# java moss + high light = dead moss ?



## nemesis1337 (Feb 15, 2005)

what kind of light is it? maybe not the right spectrum


----------



## kenneth_kpe (Jan 25, 2005)

these are the bulbs above the tank now
1X 18W toshiba plant bulb dunno the kelving
2X osram daylight compact fluorescent at 15 watts each (6500k)
2X osram daylight pinlight at 9 watts each (6500k) 

its a roughly 14 gallon tank  with DIY c02 injected via a cyclone reactor


----------



## Marc (Oct 13, 2004)

Weird! Java moss can usually grow under low light levels. I've had java moss grow under 13watts of light in a 20 gal.


----------



## kenneth_kpe (Jan 25, 2005)

yeah that is why i am really wondering... a low light plant like java moss will in a way die when exposed to high lighting ? is java moss sensitive to temperature too ?


----------



## GraFFix (Feb 21, 2005)

I have a 10g with 6.5wpg and my java moss grows like a weed...it grows almost to much and starts overhanging off my drifwood so much that it blocks light from my ground cover plants. It definatly likes the light its getting in my tank...the main part of my java moss is directly under my light about 3 inches under the water surface...so its definatly getting a ton of light


----------



## Marc (Oct 13, 2004)

kenneth_kpe said:


> yeah that is why i am really wondering... a low light plant like java moss will in a way die when exposed to high lighting ? is java moss sensitive to temperature too ?
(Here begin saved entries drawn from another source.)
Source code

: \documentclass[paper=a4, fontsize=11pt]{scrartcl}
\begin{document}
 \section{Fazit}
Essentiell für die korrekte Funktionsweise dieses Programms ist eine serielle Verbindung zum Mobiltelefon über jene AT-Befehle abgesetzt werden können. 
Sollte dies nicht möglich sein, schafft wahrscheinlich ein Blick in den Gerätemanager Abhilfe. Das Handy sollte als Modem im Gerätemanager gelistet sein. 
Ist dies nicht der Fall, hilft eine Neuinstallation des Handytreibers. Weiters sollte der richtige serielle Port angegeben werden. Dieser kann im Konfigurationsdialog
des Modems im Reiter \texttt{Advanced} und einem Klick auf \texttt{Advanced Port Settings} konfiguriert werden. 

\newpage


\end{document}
Kenneth- I just noticed but you are from PI. Nice to meet you, I was born there!  

Anyways back to your problem- So we know its not the light. What are your tank conditions like? Water Parameters? Is this new moss you put in your tank? or moss that has been in there and just recently started to die? This will help us narrow down the cause.


----------



## bgssamson (Mar 16, 2004)

kenneth_kpe said:


> is java moss sensitive to temperature too ?
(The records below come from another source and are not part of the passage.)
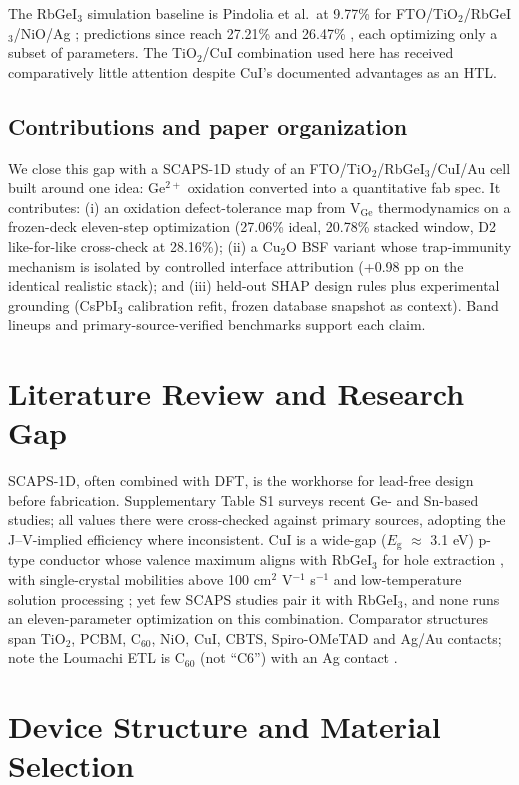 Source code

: \documentclass[aip,jap,amsmath,amssymb,preprint]{revtex4-2}
\begin{document}
The RbGeI$_{3}$ simulation baseline is Pindolia et al.\ at 9.77\% for FTO/\allowbreak{}TiO$_{2}$/RbGeI$_{3}$/NiO/\allowbreak{}Ag \cite{r14}; predictions since reach 27.21\% \cite{r22} and 26.47\% \cite{r23}, each optimizing only a subset of parameters. The TiO$_{2}$/CuI combination used here has received comparatively little attention despite CuI's documented advantages as an HTL.

\subsection{Contributions and paper organization}
We close this gap with a SCAPS-1D study of an FTO/\allowbreak{}TiO$_{2}$/RbGeI$_{3}$/CuI/\allowbreak{}Au cell built around one idea: Ge$^{2+}$ oxidation converted into a quantitative fab spec. It contributes: (i) an oxidation defect-tolerance map from V$_{\mathrm{Ge}}$ thermodynamics on a frozen-deck eleven-step optimization (27.06\% ideal, 20.78\% stacked window, D2 like-for-like cross-check at 28.16\%); (ii) a Cu$_{2}$O BSF variant whose trap-immunity mechanism is isolated by controlled interface attribution (+0.98 pp on the identical realistic stack); and (iii) held-out SHAP design rules plus experimental grounding (CsPbI$_{3}$ calibration refit, frozen database snapshot as context). Band lineups and primary-source-verified benchmarks support each claim.


\section{Literature Review and Research Gap}
SCAPS-1D, often combined with DFT, is the workhorse for lead-free design before fabrication. Supplementary Table S1 surveys recent Ge- and Sn-based studies; all values there were cross-checked against primary sources, adopting the J--V-implied efficiency where inconsistent. CuI is a wide-gap ($E_{\mathrm{g}}$ $\approx$ 3.1 eV) p-type conductor whose valence maximum aligns with RbGeI$_{3}$ for hole extraction \cite{r25,r26}, with single-crystal mobilities above 100 cm$^{2}$ V$^{-1}$ s$^{-1}$ and low-temperature solution processing \cite{r27}; yet few SCAPS studies pair it with RbGeI$_{3}$, and none runs an eleven-parameter optimization on this combination. Comparator structures span TiO$_{2}$, PCBM, C$_{60}$, NiO, CuI, CBTS, Spiro-OMeTAD and Ag/Au contacts; note the Loumachi ETL is C$_{60}$ (not ``C6'') with an Ag contact \cite{r22}.

\section{Device Structure and Material Selection}
\end{document}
If your temp. goes into extreme *specially in hot country like PI* yes, a lot of plants will.

Nice to hear that you both are from Philippines me as well was born & raise there. roud: 

-Brian


----------



## rayhwong (Aug 6, 2004)

My friend's java moss did better at lower temps. My java fern only grew at lower temps too. I had them at 86 and they would turn black. Dropped it to 80 and they were fine.


----------



## kenneth_kpe (Jan 25, 2005)

hey there guys  great to hear from fellow people from the phil  hehe
anyways i just measured a couple of significant levels

nitrates are a bit high now at around 30-40ppm ! 
PH is in the range of 7
KH is around 4
the temp of my water is at a scary 33 deg celcius ! almost 91!!! OMG is so hot here but its lunch time

its the temp of the water no ?

i have the moss in my tank for around 5 weeks now


----------



## bgssamson (Mar 16, 2004)

WOW....

Nitrate is too high im surprise that your fish is still alive. Do a 50% water change.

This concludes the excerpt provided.